Of more interest are the strategic issues illustrated by this sequence of events. What we see is a clear strategic victory for Russia over the West, at least for the time being, and it is of interest to see why. There are several rules of strategy, but we can look at the simplest to get the picture:
(1) Have a clear objective,
(2) Have an operational mechanism by which it might be achieved,
(3) Recognize that the situation is what it is, and not what you wish it were
The US failed in the first rule. The US had more than one objective, and the two main ones were mutually contradictory: get rid of ISIS, get rid of Assad. The second objective let to the US and Saudi funding and supplying with hardware that happened to be superior to what Assad had a number of “moderate” Sunni insurgents. These “moderates” included serious al Qaeda groups, and most supported a type of government based on Wahhabi religious principles. The US, of course, was also bombing ISIS wherever they happened to be. How effective that was remains to be seen, but they certainly destroyed a lot of infrastructure. The problem was the “moderates” were not fighting ISIS, and had the moderates won and deposed Assad, Syria would be effectively a Wahhabi state run under conditions similar to what ISIS imposes, so effectively ISIS would have won too. Sure, ISIS might have been moderated slightly, with no public executions of foreigners, but for the average Syrian, it would most likely have been either accept Wahhabi doctrine of suffer.
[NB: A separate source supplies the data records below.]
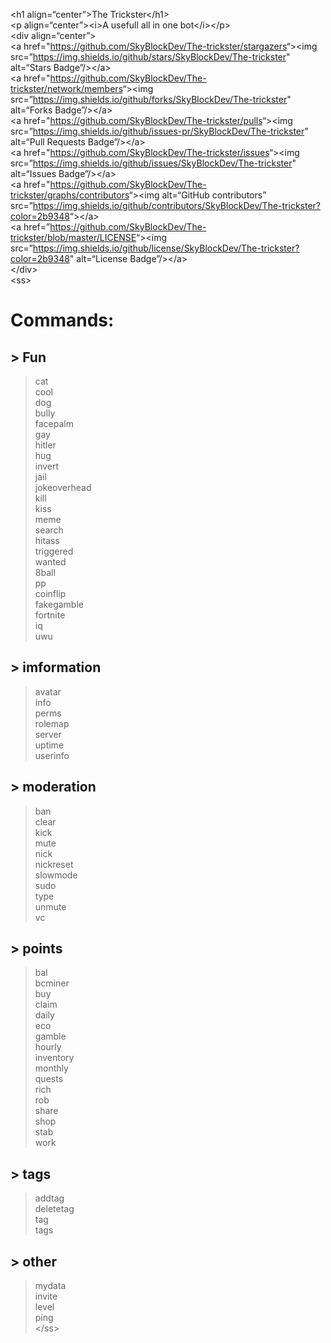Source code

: <p class="has-line-data" data-line-start="0" data-line-end="11">&lt;h1 align=“center”&gt;The Trickster&lt;/h1&gt;<br>
&lt;p align=“center”&gt;&lt;i&gt;A usefull all in one bot&lt;/i&gt;&lt;/p&gt;<br>
&lt;div align=“center”&gt;<br>
&lt;a href=&quot;<a href="https://github.com/SkyBlockDev/The-trickster/stargazers">https://github.com/SkyBlockDev/The-trickster/stargazers</a>“&gt;&lt;img src=”<a href="https://img.shields.io/github/stars/SkyBlockDev/The-trickster">https://img.shields.io/github/stars/SkyBlockDev/The-trickster</a>&quot; alt=“Stars Badge”/&gt;&lt;/a&gt;<br>
&lt;a href=&quot;<a href="https://github.com/SkyBlockDev/The-trickster/network/members">https://github.com/SkyBlockDev/The-trickster/network/members</a>“&gt;&lt;img src=”<a href="https://img.shields.io/github/forks/SkyBlockDev/The-trickster">https://img.shields.io/github/forks/SkyBlockDev/The-trickster</a>&quot; alt=“Forks Badge”/&gt;&lt;/a&gt;<br>
&lt;a href=&quot;<a href="https://github.com/SkyBlockDev/The-trickster/pulls">https://github.com/SkyBlockDev/The-trickster/pulls</a>“&gt;&lt;img src=”<a href="https://img.shields.io/github/issues-pr/SkyBlockDev/The-trickster">https://img.shields.io/github/issues-pr/SkyBlockDev/The-trickster</a>&quot; alt=“Pull Requests Badge”/&gt;&lt;/a&gt;<br>
&lt;a href=&quot;<a href="https://github.com/SkyBlockDev/The-trickster/issues">https://github.com/SkyBlockDev/The-trickster/issues</a>“&gt;&lt;img src=”<a href="https://img.shields.io/github/issues/SkyBlockDev/The-trickster">https://img.shields.io/github/issues/SkyBlockDev/The-trickster</a>&quot; alt=“Issues Badge”/&gt;&lt;/a&gt;<br>
&lt;a href=&quot;<a href="https://github.com/SkyBlockDev/The-trickster/graphs/contributors">https://github.com/SkyBlockDev/The-trickster/graphs/contributors</a>“&gt;&lt;img alt=“GitHub contributors” src=”<a href="https://img.shields.io/github/contributors/SkyBlockDev/The-trickster?color=2b9348">https://img.shields.io/github/contributors/SkyBlockDev/The-trickster?color=2b9348</a>“&gt;&lt;/a&gt;<br>
&lt;a href=”<a href="https://github.com/SkyBlockDev/The-trickster/blob/master/LICENSE">https://github.com/SkyBlockDev/The-trickster/blob/master/LICENSE</a>“&gt;&lt;img src=”<a href="https://img.shields.io/github/license/SkyBlockDev/The-trickster?color=2b9348">https://img.shields.io/github/license/SkyBlockDev/The-trickster?color=2b9348</a>&quot; alt=“License Badge”/&gt;&lt;/a&gt;<br>
&lt;/div&gt;<br>
&lt;ss&gt;</p>
<h1 class="code-line" data-line-start=11 data-line-end=12 ><a id="Commands_11"></a>Commands:</h1>
<h2 class="code-line" data-line-start=12 data-line-end=13 ><a id="_Fun_12"></a>&gt; Fun</h2>
<blockquote>
<p class="has-line-data" data-line-start="13" data-line-end="38">cat<br>
cool<br>
dog<br>
bully<br>
facepalm<br>
gay<br>
hitler<br>
hug<br>
invert<br>
jail<br>
jokeoverhead<br>
kill<br>
kiss<br>
meme<br>
search<br>
hitass<br>
triggered<br>
wanted<br>
8ball<br>
pp<br>
coinflip<br>
fakegamble<br>
fortnite<br>
iq<br>
uwu</p>
</blockquote>
<h2 class="code-line" data-line-start=38 data-line-end=39 ><a id="_imformation_38"></a>&gt; imformation</h2>
<blockquote>
<p class="has-line-data" data-line-start="39" data-line-end="46">avatar<br>
info<br>
perms<br>
rolemap<br>
server<br>
uptime<br>
userinfo</p>
</blockquote>
<h2 class="code-line" data-line-start=46 data-line-end=47 ><a id="_moderation_46"></a>&gt; moderation</h2>
<blockquote>
<p class="has-line-data" data-line-start="47" data-line-end="58">ban<br>
clear<br>
kick<br>
mute<br>
nick<br>
nickreset<br>
slowmode<br>
sudo<br>
type<br>
unmute<br>
vc</p>
</blockquote>
<h2 class="code-line" data-line-start=58 data-line-end=59 ><a id="_points_58"></a>&gt; points</h2>
<blockquote>
<p class="has-line-data" data-line-start="59" data-line-end="76">bal<br>
bcminer<br>
buy<br>
claim<br>
daily<br>
eco<br>
gamble<br>
hourly<br>
inventory<br>
monthly<br>
quests<br>
rich<br>
rob<br>
share<br>
shop<br>
stab<br>
work</p>
</blockquote>
<h2 class="code-line" data-line-start=76 data-line-end=77 ><a id="_tags_76"></a>&gt; tags</h2>
<blockquote>
<p class="has-line-data" data-line-start="77" data-line-end="81">addtag<br>
deletetag<br>
tag<br>
tags</p>
</blockquote>
<h2 class="code-line" data-line-start=81 data-line-end=82 ><a id="_other_81"></a>&gt; other</h2>
<blockquote>
<p class="has-line-data" data-line-start="82" data-line-end="90">mydata<br>
invite<br>
level<br>
ping<br>
&lt;/ss&gt;<br>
The Russians, on the other hand, had two clear objectives: stamp down on Islamic terrorism, which means stamp down on ISIS and the al Qaeda run “moderates”, and retain the Syrian naval base.
The second rule is most important, and should be accompanied by the advice from General Wesley Clark: “There are two sorts of plans; those that won’t work and those that might work. Take one that might work and make it work.” Ultimately, only infantry can take and hold territory, so any plan to get rid of ISIS that might work had to involve infantry deployment.
Now, strategy involves the best deployment of the assets you have, and it is here that Russia showed its first appreciation of reality. Neither the West nor Russia wanted to send in ground troops, so let us consider the third rule. Immediately we see there were three and only three sources of infantry: ISIS, the “moderates” and Assad. Russia wishes to supress two of those, so that left the third as the only source of infantry. The US seemed to think that by some unspecified mechanism Assad could be persuaded to go and some benevolent form of democracy would suddenly flourish. With such shining examples as Iraq and Libya to base their thinking, this was simply a dream.
The Russians thought of a plan that might work: degrade the enemy strength with air power then take the ground with infantry. Therefore Assad’s troops were needed for defeating ISIS, but they were bogged down by the Wahhabi “moderates”. Solution: bomb the “moderates” and give Assad’s troops some more modern coherent tactical support. That seems to have worked and Assad’s troops recovered much of the “moderates'” territory. Meanwhile, the Turks had been busy helping the “moderates” with supply, as for some reason they also wanted Assad out of the frame. The solution to that problem was somewhat cunning: the Russians seem to have managed to free up a zone along the northern border, which the Kurds have rushed in to occupy. That prevents Turkey giving more help to Assad’s opposition, because while Turkey was doing what it could to depose Assad, the Kurds are running opposition in Turkey, so anti-Turk Kurdish insurgents have a safe home just over the border, and Turkey has a problem. All of this frees up Assad’s troops to deal to ISIS. And, of course, Assad should be sufficiently grateful to leave Russia its naval base, which would certainly be lost had ISIS or any Sunni or Turkish opposition prevailed.
If we look at the US strategy in the region, there is no clear strategy at all. There is no clear objective. Bombing ISIS is not an objective. They want Assad gone, but there was no reasonable mechanism by which this might be achieved without strengthening ISIS, which they also want gone. In other words, they had two partial objectives that were mutually contradictory, and no real operational mechanism to achieve either.
The Russian achievement may not be huge, but it is significant. The West will rail against leaving Assad in power, because Assad is “bad”. True, he does not live up to Western ideals, but he has the clear advantage of having a secular government, and frankly I think that is better than any government run on Wahhabi principles.